Beta wrote:well, we now have proof that all four answers can be backed up with an explanation (even if it is highly improbable). (PyTom is in fact partly responsible for answer A being shown possible.)
for Answer A to be even remotely correct, we'd have to assume there's an error with the question's wording. if the question was, in reality, to find the probability of a team winning THREE games in a set of three games, then this is the only answer possible, since the probability of one team winning ALL THREE GAMES is 1 in four, as PyTom (and a few others) has inadvertantly shown.
PyTom (others have shown this as well...) wrote:...Let's consider a sport which has a best-of-three championship series, but which, for whatever reason, demands that they play all three games, even if the outcome is preordained. We'd get the following possible outcomes:
HHH *
HHT *
HTH
HTT
THH
THT
TTH *
TTT *
The lines I've starred are the ones in which the games are won in two flips. All of the lines have the same probability, so the chance of someone winning in 2 games is 4/8 == 1/2.

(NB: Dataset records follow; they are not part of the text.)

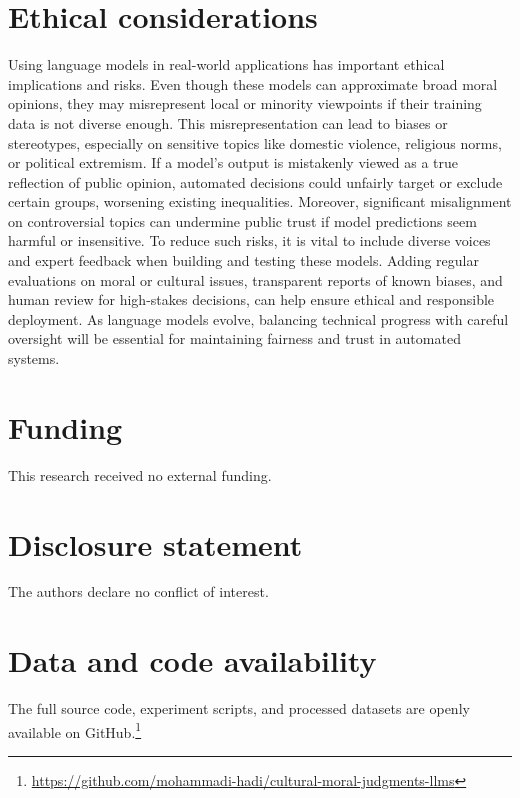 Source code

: \documentclass[11pt]{article}
\begin{document}
\section*{Ethical considerations}
\label{sec:impact}

Using language models in real-world applications has important ethical implications and risks. Even though these models can approximate broad moral opinions, they may misrepresent local or minority viewpoints if their training data is not diverse enough. This misrepresentation can lead to biases or stereotypes, especially on sensitive topics like domestic violence, religious norms, or political extremism. If a model’s output is mistakenly viewed as a true reflection of public opinion, automated decisions could unfairly target or exclude certain groups, worsening existing inequalities. Moreover, significant misalignment on controversial topics can undermine public trust if model predictions seem harmful or insensitive. To reduce such risks, it is vital to include diverse voices and expert feedback when building and testing these models. Adding regular evaluations on moral or cultural issues, transparent reports of known biases, and human review for high-stakes decisions, can help ensure ethical and responsible deployment. As language models evolve, balancing technical progress with careful oversight will be essential for maintaining fairness and trust in automated systems.

\section*{Funding}
This research received no external funding.           

\section*{Disclosure statement}
The authors declare no conflict of interest.


\section*{Data and code availability}
The full source code, experiment scripts, and processed datasets are openly available on GitHub.\footnote{\url{https://github.com/mohammadi-hadi/cultural-moral-judgments-llms}}

\end{document}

note how 2 of the eight outcomes (which I have marked in green) is the same team winning all three times. (Gamma brought this to my attention.)
answer B, as I have shown and argued for a while about, assumes that the series ends after one team wins two games (contradictory to the explanation of answer A above). this results in only two of six possible ways that it could end after the second game with the third game not played at all.
for answer C, follow a similar logic but discard the probability calculation on the third game altogether. (this is how Zeta and most of his math class arrived at that solution...)
answer D has the weirdest (but still followable) logic behind it, so I'll just quote the person who explained it...
herenvardo wrote:forget the coin flip and go back to the sport event. Assuming most neutral conditions, as playing in a neutral field and weather not affecting results, then it's most probable that the best team wins each game. So, after team A wins the first game, there is an important chance that A is better than B, so its chances to win the second game are higher than 50/50. With such an argumentation, the answer should be somewhat higher than 1/2, and the only option that fulfills that is 2/3. I have had many teachers that, provided an argumentation like the one above, would accept as good that option (but it will be taken as wrong if you mark it without any explanation).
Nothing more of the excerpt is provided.